▶ **Records supplied**
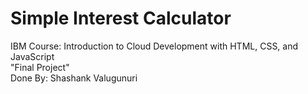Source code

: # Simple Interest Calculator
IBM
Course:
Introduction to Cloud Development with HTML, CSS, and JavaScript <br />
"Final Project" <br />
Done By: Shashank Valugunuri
* * *
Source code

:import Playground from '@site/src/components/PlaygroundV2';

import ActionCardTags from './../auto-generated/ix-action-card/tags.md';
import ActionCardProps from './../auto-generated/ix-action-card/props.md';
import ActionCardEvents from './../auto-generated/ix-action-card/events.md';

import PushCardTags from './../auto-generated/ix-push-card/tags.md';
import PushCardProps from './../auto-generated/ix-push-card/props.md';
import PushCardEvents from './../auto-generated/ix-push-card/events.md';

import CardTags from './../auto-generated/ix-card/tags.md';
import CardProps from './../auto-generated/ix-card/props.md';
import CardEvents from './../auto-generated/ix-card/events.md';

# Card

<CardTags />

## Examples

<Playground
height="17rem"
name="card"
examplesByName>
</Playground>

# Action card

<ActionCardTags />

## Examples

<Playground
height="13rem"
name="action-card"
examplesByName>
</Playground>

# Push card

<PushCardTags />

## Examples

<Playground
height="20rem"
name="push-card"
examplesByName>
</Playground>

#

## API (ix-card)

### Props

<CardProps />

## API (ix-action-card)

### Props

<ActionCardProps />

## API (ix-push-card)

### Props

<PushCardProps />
* * *
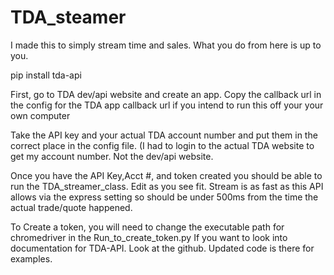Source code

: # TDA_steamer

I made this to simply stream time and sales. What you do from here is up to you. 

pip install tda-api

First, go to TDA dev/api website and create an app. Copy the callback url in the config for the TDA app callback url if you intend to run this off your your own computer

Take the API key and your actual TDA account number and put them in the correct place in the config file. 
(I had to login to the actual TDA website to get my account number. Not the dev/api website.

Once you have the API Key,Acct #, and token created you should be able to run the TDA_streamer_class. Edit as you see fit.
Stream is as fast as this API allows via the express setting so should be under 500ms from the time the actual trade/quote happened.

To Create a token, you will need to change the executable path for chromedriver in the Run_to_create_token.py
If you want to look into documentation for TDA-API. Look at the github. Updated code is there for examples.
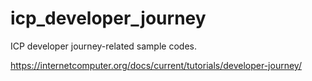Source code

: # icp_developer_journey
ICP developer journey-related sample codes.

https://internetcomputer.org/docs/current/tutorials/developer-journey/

▶ **Directions for this task**
Counting only lines that contain the string "token", say how many appear in the listing above, with the number as the entire reply.

▶ **Solution to this exercise**
2